From: Junio C Hamano <junkio@cox.net>
To: Johannes Schindelin <Johannes.Schindelin@gmx.de>
Cc: git@vger.kernel.org, Ralf Baechle <ralf@linux-mips.org>,
Linus Torvalds <torvalds@osdl.org>
Subject: [RFH] further upload-pack/fetch-pack tweaks
Date: Thu, 06 Jul 2006 01:43:18 -0700 [thread overview]
Message-ID: <7vejwz6s49.fsf@assigned-by-dhcp.cox.net> (raw)
I was reviewing this issue and have an updated attempt to solve
the issue slightly differently. I think I have something
working but would like to borrow extra sets of eyeballs.
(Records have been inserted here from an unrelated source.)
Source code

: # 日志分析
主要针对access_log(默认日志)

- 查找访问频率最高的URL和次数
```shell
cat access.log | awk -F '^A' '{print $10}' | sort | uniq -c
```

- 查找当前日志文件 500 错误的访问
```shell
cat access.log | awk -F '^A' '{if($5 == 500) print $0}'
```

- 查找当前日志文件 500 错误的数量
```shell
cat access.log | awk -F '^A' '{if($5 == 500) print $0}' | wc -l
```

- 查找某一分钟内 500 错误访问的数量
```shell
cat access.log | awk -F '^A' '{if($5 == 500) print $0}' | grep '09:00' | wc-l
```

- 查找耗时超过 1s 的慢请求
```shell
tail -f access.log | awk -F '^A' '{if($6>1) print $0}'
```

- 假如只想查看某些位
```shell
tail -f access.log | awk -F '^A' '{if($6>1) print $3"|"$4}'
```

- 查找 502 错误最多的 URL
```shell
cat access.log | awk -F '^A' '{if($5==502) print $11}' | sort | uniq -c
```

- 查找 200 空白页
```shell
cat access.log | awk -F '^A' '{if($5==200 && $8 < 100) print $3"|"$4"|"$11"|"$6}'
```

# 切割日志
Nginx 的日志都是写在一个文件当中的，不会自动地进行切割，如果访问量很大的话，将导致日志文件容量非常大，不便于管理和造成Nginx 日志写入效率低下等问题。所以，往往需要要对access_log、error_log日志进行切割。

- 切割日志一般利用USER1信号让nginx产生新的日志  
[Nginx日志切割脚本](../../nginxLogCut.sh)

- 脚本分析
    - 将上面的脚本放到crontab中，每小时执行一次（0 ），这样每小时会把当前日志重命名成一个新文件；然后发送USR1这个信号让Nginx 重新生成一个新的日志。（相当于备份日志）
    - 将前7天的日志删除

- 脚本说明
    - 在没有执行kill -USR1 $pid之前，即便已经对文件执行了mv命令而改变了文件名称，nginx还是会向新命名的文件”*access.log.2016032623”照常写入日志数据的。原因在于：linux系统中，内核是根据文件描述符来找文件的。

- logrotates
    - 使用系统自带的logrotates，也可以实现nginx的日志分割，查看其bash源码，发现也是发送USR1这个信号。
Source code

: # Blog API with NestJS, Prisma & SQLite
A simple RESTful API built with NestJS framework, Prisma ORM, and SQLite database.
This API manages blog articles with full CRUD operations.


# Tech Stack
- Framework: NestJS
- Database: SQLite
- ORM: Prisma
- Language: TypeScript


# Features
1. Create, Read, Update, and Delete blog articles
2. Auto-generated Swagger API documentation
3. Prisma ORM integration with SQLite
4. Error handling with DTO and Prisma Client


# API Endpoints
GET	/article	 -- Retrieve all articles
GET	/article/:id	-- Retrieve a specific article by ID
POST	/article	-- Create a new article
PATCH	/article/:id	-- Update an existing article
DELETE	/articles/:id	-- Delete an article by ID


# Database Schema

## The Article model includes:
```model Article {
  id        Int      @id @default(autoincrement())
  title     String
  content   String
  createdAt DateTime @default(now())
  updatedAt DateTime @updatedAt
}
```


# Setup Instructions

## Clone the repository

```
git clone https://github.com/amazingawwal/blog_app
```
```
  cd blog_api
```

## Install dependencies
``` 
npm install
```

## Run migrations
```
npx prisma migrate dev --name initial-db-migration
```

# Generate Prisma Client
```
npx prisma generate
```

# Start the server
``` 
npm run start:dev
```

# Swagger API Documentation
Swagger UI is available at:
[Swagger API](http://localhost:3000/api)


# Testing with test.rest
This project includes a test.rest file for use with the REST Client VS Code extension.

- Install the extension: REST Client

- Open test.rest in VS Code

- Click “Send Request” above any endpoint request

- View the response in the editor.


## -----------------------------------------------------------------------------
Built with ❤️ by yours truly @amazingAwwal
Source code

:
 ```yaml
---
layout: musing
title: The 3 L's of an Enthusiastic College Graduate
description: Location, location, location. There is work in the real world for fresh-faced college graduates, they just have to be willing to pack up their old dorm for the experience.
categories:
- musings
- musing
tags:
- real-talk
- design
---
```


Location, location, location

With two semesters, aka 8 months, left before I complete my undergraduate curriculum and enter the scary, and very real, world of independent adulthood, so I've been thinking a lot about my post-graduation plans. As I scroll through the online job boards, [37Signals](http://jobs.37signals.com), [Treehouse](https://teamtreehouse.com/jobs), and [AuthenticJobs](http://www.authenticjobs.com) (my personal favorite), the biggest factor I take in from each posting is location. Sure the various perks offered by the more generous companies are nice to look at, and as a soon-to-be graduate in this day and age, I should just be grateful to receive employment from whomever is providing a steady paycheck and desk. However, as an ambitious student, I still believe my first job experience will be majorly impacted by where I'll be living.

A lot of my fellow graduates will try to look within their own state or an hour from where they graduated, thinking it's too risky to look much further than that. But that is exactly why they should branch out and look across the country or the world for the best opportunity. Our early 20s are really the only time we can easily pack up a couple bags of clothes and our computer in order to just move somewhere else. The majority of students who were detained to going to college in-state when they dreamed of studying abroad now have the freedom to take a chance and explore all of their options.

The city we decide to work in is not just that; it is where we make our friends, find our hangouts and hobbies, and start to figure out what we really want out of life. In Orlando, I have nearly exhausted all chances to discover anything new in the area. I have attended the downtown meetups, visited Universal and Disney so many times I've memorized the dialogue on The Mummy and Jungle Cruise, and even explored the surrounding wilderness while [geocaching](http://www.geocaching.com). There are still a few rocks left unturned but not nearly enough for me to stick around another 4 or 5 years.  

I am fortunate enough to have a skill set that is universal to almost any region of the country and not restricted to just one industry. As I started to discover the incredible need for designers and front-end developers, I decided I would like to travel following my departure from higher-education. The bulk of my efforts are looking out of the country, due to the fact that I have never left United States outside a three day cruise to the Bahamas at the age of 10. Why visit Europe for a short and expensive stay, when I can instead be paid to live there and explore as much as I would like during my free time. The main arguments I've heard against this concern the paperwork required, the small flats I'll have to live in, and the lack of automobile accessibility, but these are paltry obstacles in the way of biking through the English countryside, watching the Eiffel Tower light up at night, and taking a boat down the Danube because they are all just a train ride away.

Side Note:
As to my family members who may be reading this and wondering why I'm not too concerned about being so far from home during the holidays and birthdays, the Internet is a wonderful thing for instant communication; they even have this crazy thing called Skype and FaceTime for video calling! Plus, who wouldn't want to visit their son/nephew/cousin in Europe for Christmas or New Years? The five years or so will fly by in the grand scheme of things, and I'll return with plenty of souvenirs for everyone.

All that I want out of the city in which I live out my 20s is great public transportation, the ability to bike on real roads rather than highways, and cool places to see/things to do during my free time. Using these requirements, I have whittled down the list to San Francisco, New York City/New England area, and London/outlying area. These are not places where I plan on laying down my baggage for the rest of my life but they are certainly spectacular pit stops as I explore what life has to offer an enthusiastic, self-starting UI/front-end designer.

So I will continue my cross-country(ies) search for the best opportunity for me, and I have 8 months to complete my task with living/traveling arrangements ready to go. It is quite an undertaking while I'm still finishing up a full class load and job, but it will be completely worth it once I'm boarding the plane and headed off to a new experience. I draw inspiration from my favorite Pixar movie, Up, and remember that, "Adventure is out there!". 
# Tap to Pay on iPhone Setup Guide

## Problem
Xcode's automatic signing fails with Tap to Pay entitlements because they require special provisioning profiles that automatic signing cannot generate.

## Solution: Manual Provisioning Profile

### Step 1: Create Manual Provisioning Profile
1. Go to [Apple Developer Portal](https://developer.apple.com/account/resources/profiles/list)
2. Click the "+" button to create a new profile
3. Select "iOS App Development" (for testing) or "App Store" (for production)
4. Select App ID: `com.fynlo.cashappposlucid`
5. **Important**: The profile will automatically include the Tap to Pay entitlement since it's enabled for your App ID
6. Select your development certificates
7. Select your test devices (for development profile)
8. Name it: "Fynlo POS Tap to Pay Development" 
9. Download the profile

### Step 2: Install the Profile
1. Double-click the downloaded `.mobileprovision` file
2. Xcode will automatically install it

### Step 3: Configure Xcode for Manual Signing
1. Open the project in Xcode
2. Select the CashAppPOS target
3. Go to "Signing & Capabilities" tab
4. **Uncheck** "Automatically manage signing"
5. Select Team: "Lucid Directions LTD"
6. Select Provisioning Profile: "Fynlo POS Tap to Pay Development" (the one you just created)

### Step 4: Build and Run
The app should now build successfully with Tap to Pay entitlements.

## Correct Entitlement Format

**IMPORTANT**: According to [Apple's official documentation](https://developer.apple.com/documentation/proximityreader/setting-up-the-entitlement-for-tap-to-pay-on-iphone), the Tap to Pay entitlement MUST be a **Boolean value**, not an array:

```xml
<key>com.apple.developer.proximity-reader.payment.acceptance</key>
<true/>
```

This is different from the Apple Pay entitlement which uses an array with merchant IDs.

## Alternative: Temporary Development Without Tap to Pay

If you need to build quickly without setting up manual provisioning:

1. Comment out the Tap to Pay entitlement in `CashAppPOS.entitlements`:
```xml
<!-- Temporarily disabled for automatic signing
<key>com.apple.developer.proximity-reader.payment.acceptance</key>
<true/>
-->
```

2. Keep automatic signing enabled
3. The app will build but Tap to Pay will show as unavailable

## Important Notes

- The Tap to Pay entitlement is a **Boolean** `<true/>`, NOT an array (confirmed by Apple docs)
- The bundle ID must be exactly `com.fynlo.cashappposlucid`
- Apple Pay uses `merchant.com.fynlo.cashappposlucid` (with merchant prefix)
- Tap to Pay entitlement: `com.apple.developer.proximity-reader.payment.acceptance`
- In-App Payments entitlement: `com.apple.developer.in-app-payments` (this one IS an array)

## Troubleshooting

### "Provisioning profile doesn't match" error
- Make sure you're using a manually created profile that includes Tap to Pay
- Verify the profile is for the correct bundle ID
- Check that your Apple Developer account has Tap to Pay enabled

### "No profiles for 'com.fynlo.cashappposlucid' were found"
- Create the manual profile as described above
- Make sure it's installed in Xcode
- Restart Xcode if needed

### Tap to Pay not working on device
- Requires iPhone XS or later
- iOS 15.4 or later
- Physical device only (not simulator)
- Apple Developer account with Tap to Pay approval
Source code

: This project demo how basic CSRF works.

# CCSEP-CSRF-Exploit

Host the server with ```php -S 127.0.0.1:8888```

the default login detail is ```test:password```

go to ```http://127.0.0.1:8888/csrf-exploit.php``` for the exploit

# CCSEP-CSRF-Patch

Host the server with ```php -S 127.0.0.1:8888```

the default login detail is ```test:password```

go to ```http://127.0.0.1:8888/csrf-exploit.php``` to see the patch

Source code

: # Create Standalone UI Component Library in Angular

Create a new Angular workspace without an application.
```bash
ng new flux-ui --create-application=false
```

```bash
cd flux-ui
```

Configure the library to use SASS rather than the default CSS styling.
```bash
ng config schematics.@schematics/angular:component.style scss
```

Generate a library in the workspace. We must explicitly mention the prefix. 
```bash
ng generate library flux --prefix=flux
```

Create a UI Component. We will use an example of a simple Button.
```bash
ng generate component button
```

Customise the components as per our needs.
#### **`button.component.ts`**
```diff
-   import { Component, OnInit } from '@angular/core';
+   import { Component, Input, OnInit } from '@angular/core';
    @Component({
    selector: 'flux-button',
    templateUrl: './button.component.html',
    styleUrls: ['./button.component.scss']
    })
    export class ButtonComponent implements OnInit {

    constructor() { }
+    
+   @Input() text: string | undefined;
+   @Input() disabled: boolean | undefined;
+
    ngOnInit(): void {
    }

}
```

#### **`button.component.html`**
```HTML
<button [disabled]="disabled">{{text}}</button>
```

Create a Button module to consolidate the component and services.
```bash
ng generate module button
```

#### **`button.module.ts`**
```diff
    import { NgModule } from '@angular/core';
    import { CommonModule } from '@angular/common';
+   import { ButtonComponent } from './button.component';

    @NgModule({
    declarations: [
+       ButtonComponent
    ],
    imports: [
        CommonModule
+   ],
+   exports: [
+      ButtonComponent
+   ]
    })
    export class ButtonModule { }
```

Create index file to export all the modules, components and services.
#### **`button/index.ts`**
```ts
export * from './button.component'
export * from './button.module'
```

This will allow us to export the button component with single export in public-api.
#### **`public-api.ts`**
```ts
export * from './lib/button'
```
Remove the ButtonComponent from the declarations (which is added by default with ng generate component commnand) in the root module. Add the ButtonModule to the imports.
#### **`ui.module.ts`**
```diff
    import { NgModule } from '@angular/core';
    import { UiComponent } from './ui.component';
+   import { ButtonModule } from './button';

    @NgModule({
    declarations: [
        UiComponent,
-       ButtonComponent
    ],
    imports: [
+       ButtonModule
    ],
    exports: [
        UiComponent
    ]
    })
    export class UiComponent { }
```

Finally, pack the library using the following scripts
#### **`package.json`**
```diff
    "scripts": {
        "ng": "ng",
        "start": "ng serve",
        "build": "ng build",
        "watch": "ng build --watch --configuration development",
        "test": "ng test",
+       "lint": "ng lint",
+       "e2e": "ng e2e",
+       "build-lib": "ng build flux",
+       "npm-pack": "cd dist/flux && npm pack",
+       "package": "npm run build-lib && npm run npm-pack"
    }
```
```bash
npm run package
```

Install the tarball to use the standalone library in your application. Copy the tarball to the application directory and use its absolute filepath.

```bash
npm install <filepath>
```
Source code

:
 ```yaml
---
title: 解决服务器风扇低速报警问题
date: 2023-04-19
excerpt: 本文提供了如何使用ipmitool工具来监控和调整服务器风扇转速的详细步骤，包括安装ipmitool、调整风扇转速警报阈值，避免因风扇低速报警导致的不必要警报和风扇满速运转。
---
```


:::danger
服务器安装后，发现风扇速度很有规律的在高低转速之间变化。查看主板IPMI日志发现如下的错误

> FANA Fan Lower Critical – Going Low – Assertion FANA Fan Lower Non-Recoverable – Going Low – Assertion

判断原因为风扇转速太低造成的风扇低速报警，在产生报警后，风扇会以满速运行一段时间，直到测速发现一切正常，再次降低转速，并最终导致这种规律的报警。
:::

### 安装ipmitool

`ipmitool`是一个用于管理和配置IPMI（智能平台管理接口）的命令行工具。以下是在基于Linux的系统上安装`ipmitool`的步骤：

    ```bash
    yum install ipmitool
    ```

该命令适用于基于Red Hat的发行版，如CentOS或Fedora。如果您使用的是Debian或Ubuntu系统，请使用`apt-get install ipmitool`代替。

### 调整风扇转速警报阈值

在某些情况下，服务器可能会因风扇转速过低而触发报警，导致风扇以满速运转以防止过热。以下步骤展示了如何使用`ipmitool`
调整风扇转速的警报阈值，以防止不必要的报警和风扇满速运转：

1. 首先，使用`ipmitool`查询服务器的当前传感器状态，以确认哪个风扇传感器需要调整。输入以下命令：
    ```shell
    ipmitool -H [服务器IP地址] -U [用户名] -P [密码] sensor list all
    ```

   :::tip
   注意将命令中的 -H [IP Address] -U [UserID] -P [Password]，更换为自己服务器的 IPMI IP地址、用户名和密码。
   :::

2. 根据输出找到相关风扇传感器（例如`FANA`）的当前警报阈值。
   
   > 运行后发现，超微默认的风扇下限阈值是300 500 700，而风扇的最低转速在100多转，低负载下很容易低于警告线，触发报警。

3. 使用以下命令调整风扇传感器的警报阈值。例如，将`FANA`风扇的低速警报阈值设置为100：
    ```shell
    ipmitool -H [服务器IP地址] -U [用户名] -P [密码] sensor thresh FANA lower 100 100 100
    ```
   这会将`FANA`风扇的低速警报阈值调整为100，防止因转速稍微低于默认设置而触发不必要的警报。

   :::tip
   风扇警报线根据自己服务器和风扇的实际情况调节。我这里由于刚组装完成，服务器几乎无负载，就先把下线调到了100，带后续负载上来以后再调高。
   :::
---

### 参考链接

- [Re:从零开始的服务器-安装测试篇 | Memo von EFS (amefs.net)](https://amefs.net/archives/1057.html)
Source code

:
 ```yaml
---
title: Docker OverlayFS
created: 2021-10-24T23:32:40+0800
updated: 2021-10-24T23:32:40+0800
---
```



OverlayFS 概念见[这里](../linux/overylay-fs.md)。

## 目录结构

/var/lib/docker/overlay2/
From: Junio C Hamano <junkio@cox.net>
Subject: [PATCH/RFC] upload-pack: stop "ack continue" when we know common commits for wanted refs
To: Ralf Baechle <ralf@linux-mips.org>
cc: git@vger.kernel.org, Linus Torvalds <torvalds@osdl.org>
Date: Fri, 26 May 2006 19:20:54 -0700
Message-ID: <7vfyiwi4xl.fsf@assigned-by-dhcp.cox.net>
When the downloader's repository has more roots than the server
side has, the "have" exchange to figure out recent common
commits ends up traversing the whole history of branches that
only exist on the downloader's side. When the downloader is
asking for newer commits on the branch that exists on both ends,
this is totally unnecessary.
This adds logic to the server side to see if the wanted refs can
reach the "have" commits received so far, and stop issuing "ack
continue" once all of them can be reached from "have" commits.
The idea in the new implementation is to notice that the
downloader sent "have" for an object we do not know about, and
when we already have some "have" from them and some "want" are
still not known if they are already reachable from these
"have"s, we traverse the commit ancestry down to oldest "have"s
so far (this is just a heuristic) to see if all of "want" have
some common ancestor with the other side. When we know all
"want" can be reachable by some "have" we have seen so far, we
send "ACK continue" when the downloader sends a "have" that we
do not have, to cause the downloader to stop traversing that
futile branch which leads to the root we do not have. The code
sits near the tip of "pu".
I've started from a clone of git.git repository and tried to
fetch "todo" branch from another clone that does not have
anything but the "todo" branch. So the downloader has five
extra roots (one for git.git itself, one for gitk, one for
gitweb, and one each for htmldocs and manpages).
# upstream is just "todo" branch and nothing else
git clone -n git.git upstream
cd upstream
mv .git/refs trash
mkdir -p .git/refs/heads .git/refs/tags
echo 'ref: refs/heads/master' >.git/HEAD
cat trash/heads/todo >.git/refs/heads/master
git repack -a -d
cd ..
# downloader has up-to-date git.git but stale "todo"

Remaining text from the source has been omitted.